The door to the compartment opened again: the steward, immaculate in white jacket and gloves, with a tray of iced lemonade. Behind him were the worried faces of Smith and Barrjen.

"You all right, sir?"

"I would be if people stopped bothering me!" John snapped, then waved a hand. "Sorry. I'm recovering, but I need rest. Thank you for asking."

The two men withdrew with mumbled apologies as the steward unlatched the folding table between the seats and put the tray on it. John took a glass of the lemonade and drank thirstily, then put the cold tumbler to his forehead.
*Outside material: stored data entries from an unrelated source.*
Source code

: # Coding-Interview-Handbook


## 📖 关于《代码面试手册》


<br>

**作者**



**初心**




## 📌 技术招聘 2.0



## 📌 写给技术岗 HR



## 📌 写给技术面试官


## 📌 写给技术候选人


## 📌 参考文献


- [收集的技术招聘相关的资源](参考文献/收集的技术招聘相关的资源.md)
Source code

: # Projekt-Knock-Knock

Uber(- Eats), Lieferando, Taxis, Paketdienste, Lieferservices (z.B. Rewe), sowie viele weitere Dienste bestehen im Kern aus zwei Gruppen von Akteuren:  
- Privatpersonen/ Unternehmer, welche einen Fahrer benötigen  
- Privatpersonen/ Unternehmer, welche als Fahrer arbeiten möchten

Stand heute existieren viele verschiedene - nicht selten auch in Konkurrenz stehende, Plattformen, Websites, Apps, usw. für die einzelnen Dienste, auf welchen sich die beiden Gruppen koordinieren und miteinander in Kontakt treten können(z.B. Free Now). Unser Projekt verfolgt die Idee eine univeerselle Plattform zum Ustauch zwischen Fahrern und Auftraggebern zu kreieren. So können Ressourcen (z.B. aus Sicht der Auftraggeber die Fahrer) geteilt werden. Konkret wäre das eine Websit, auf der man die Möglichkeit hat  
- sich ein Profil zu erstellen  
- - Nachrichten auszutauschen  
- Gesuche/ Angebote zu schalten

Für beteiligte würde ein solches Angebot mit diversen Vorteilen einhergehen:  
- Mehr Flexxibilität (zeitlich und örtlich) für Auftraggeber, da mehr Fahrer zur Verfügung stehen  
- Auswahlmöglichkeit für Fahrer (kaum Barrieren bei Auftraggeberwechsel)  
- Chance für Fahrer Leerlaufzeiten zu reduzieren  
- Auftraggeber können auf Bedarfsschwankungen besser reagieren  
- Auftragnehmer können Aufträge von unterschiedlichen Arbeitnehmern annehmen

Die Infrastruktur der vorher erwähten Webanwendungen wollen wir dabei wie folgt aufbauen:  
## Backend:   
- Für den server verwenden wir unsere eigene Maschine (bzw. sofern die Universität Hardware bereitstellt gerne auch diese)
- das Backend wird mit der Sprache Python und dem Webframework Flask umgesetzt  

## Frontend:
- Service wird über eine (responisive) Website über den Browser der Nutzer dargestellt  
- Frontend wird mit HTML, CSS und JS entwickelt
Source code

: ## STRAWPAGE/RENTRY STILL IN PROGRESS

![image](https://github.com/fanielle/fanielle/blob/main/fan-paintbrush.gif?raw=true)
"Shall I put down the bunk, sir?"

John shook his head. "In a little while. Come back in an hour."

"Will you be using the dining car, sir?"

His stomach heaved slightly at the thought. "No. A bowl of broth and a little dry toast in here, if you would." He slipped across a Santander banknote. "In a while."
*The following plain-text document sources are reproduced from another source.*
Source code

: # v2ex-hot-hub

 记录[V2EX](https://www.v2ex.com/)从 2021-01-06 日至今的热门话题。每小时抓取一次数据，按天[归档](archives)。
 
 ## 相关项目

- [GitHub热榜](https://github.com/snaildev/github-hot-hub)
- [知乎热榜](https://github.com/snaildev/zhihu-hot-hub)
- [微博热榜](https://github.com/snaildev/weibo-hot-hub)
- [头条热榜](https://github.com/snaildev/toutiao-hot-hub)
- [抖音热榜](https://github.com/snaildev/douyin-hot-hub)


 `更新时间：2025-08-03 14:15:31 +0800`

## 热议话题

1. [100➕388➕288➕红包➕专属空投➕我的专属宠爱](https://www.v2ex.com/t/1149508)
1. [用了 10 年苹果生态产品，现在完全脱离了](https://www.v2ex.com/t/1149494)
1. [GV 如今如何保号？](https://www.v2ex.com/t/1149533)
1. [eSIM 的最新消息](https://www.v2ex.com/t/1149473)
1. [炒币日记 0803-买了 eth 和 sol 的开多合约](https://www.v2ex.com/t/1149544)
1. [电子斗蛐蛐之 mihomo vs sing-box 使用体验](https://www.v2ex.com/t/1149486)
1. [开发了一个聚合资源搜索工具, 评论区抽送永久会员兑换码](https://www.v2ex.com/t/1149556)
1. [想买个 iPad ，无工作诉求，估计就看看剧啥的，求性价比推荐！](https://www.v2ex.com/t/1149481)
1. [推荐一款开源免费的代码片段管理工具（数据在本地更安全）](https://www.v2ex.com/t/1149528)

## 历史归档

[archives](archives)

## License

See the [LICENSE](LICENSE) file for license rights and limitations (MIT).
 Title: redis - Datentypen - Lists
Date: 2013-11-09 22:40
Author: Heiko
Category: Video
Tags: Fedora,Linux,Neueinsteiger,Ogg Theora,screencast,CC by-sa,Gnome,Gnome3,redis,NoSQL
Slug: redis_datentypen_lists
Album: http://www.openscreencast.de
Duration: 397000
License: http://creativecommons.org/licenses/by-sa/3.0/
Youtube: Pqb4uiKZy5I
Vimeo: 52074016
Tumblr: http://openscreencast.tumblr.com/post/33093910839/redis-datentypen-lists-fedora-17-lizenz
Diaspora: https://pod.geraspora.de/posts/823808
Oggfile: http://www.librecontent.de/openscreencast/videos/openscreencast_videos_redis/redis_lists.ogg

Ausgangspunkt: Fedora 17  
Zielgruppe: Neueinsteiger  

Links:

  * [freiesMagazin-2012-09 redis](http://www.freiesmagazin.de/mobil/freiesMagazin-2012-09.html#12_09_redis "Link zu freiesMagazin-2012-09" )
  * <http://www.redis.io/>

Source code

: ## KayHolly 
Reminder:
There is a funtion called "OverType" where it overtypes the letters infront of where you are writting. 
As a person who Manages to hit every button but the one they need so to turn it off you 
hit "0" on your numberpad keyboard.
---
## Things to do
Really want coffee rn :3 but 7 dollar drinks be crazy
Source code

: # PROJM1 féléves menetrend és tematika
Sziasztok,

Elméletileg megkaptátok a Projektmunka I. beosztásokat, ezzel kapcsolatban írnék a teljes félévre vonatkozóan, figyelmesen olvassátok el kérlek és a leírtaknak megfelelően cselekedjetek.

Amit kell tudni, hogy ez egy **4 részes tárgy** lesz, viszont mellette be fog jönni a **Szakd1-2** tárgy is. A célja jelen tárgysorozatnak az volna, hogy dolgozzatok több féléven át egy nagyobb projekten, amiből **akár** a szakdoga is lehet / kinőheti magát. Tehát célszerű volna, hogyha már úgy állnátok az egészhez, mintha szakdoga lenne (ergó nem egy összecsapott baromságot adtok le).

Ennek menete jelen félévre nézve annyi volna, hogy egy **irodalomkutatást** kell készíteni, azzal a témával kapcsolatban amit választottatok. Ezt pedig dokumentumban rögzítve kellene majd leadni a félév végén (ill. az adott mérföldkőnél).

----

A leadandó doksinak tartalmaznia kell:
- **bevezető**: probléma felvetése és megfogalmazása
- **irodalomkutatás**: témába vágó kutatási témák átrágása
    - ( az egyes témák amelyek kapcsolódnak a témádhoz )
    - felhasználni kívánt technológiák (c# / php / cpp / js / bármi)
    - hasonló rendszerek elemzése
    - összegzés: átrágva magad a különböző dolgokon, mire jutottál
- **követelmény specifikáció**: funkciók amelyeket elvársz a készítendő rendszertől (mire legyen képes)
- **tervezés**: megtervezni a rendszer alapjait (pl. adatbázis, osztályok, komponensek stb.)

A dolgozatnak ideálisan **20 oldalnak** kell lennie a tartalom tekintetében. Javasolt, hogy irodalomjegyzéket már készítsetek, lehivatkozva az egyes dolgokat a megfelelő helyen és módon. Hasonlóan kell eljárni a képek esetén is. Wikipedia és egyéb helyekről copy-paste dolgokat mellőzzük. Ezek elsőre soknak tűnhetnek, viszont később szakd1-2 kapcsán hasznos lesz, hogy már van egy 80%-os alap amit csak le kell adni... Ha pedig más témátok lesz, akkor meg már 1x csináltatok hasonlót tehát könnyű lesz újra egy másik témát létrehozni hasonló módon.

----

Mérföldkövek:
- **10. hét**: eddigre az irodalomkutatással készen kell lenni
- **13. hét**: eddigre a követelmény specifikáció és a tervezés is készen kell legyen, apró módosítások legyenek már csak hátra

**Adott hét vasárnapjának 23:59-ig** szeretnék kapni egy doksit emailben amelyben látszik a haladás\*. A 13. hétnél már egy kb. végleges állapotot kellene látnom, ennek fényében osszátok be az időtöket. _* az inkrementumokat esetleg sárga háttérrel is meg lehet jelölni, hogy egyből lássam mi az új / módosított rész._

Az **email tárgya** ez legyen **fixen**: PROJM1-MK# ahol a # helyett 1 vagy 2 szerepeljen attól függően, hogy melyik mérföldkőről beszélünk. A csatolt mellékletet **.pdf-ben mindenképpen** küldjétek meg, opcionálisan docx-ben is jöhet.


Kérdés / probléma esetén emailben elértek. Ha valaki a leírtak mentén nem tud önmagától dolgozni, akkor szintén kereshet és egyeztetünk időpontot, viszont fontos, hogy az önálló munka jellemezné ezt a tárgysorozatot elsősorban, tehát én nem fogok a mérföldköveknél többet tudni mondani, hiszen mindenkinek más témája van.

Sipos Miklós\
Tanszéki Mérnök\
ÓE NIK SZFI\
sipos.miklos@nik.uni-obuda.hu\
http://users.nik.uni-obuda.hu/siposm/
The steward smiled. "Glad to be of assistance, Your Excellency."

John closed his eyes. When he opened them again with a jerk it was full night outside, with only an occasional lantern-light to compete with the frosted arch of stars and the moons. The collar of his shirt and jacket were soaked with sweat, but he felt much better. . and very thirsty. He drank more of the lemonade, and pushed the bell for the steward to bring his soup.

I must be reaching second childhood, and I'm not even thirty-five, he thought. Making all this fuss over a superficial wound and a little fever.

Nothing little about a wound turning nasty, Raj said in his mind. I've seen too much of that.

There was a brief flash of hands holding a man down to blood-stained boards. He thrashed and screamed as the bone-saw grated through his thigh, and there was a tub full of severed limbs at the end of the makeshift operating table. Unlike Center's scenarios, Raj's memories carried smell as well; the sickly-sweet oily rot of gas gangrene, this time.

You even had Center worried for a while.

calculations indicate a 23 % reduction in the probability of a favorable outcome if John hosten is removed from the equation at this point, Center said. such analysis does not constitute "worry."

How's Jeff doing? he asked.

observe:

— and he was looking through his foster-brothers eyes.

Evidently Jeffrey was out making a hands-on inspection, riding a horse along behind the Loyalist lines. Scattered clumps might be a better way to put it than "lines" John thought.

Oh, hi, Jeffrey replied. How's it going?

He pulled up the horse behind a large bonfire. Militiamen and some women were lying around it; a few hardy souls were asleep, others toasting bits of pungent sausage on sticks over the fire, eating stale bread, drinking from clay bottles of wine and water, or just engaging in the universal Unionaise sport of argument. The rifle pits they'd dug were a little further south, and their weapons were scattered about. Perhaps three-quarters were armed, with everything from modern Union-made copies of Santander magazine rifles to black-powder muzzle loaders like something from the Civil War three generations back. One anarchist chieftain had a bandanna around his head, two bandoliers of ammunition across the heavy gut that strained his horizontally striped shirt, three knives, a rifle, and two pistols in his sash.